UK Highway Maps Data Mismatch

Dr Yousaf Omar Azabi 5 minute read

A project initiated for reducing the costs and time of updating UK highway maps of Ordnance Survey.


The advance in technology and the increasing demand of using geospatial data in diversity of projects in public transportation, environment, oil & gas, housing, etc, has led to a variety of providers of geospatial data ranging from government agencies, companies and open-source communities, such as Ordnance Survey (OS), Google Maps, and Open Street Map (OSM) to name a few. The highway roads information is continuously changing and these changes lead to mismatches in databases due to time taken to figure changes and update databases.

In this project a planed procedure is proposed to analyse and find the mismatches between databases from different sources to provide a valuable information for surveyors so that mismatched information can be investigated and checked to update databases more efficiently.


The OS surveyors used to check for highway roads mismatches in a random way due to the lack of up to date sources of information. Therefore, OS surveyors and Geovation Hub decided to provide a solution to increase the efficiency of the surveyors visits to places of mismatches by comparing OS data with other geospatial data from different providers. This will provide a list of mismatched information that can be checked to improve the OS maps and keep them up to date.


The project involves various stages to develop a comprehensive procedure that can help to figure out all the various mismatched information (one-way direction, turning restrictions, no entry, and so forth). The stages of the proposed project are listed below:

  • Find mismatch in the directionality of one-way roads between OS an OSM data.
  • Find other mismatches in both data.
  • Compare data from other providers.
  • Design a user interface to implement the scripts.

Technology Required


The information is saved as layers in databases therefore an understanding of which layer has the information of interest is required to extract the required layer.

Roads are saved as segments (links) in the geospatial databases. Almost every road consists of more than one segment, so that database contains various record entries of the same road. Each database uses different numbers and length of segments to represent roads. Furthermore, the coordinates are misaligned due to differences in points measured along the link and errors in GPS inquired data. These errors leads to a deviation in position of the roads obtained from diverse databases.

The information of links saved in databases using different keys and information tags. Extract these information from databases to compare similar characteristics requires analyses and understanding of the structure of the data.

The data size is large and a procedure to deal with huge amount of data is required.


The data is acquired from the websites of OS and OSM. The data is preprocessed using the GDAL line command ogr2ogr to:

  • Choose the required layer form data.
  • Convert data format to JSON.
  • Convert map projection system.
  • Crop the map to the specified area.
  • Filter data using SQL query.

Choosing the required layer should be run first. The other steps can be interchangeable. However, all the steps can be merged in one command line to process the data. For more details on how to implement the ogr2ogr click here.

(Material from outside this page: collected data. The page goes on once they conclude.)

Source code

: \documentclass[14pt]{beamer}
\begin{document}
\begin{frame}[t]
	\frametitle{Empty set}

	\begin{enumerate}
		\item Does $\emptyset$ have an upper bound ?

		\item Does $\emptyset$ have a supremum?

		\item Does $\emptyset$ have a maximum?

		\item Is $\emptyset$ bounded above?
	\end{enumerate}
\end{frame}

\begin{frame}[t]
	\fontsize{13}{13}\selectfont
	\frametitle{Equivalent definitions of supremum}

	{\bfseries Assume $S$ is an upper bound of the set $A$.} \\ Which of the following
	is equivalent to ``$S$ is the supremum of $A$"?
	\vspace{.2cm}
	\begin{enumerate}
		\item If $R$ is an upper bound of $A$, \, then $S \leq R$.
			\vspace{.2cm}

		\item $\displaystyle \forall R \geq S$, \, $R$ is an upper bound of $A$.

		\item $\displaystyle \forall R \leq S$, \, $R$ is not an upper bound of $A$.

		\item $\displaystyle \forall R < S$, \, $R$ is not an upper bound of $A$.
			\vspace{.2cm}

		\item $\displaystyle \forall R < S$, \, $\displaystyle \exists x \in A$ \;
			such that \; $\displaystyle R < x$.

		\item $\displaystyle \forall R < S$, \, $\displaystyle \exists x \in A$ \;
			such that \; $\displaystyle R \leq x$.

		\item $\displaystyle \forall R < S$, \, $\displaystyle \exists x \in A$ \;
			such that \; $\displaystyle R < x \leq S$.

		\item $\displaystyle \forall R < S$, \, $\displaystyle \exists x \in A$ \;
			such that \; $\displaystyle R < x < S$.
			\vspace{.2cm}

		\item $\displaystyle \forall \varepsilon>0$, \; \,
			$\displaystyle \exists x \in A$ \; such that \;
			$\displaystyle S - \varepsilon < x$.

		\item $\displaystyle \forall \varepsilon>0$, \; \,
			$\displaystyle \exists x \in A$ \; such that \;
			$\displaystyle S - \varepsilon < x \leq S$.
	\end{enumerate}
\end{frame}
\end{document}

The data obtained is then processed further using a script to check validity of links coordinates.

The data processed is used as input for the script to find roads matches using the road name and coordinates. The name is compared first and when a match is found, the coordinates (position of roads) is compared using function lineOverlap from library turfJS. The function takes two required inputs of type lineString and an optional input of type number as distance tolerance. The match possibilities are; no-match, one-match, multi-match or a road without a name. The output of one-match required to be highest. The tolerance have been varied to find the optimum length as shown in Figure 1.


Figure 1 - Varying the tolerance of the function lineOverlap to find optimum length.

The second task is comparing one-way roads and find directionality mismatch.

The links matches from previous task are compared to find one-way roads and then calculate the direction using coordinates. The angle of the link is calculated using the start and end coordinates. The difference between angles of both roads is set to be greater than 10 degrees to consider a mismatch.

The script has been tested on small area and London. The results shows some errors due to different factors:

  • Road splits to two branches with similar name and the distance in between is small. The script could identify a road match for different sides of the road due to separation distance is small (Figure 2). This can be minimised by reducing distance tolerance but should not go for very small values of less than 2m.


Figure 2 - Schematic of overlap error when road split with small distance.

  • At junctions, links from different road direction may overlap at small portion (Figure 3). This can be overcome by considering links with overlap length over link length to be greater than 0.5.


Figure 3 - Schematic of overlap error at road junction.

  • One-way roads with buses lanes in the opposite direction. This can be overcome by checking motor vehicles are allowed or not.

Future work

The project is still in the development stage and next task is to include mismatch of other road features. This would involve much effort to analyse the features from both databases and extract mismatches.

The second phase is to compare with various databases to improve the efficiency of the output. This phase would involve analysis of the new databases and manipulating the script to fit with these databases.

The final phase is to produce a UI web app for the surveyors to use the script on the run to update the mismatches. This can be done in parallel while working in first and second phase.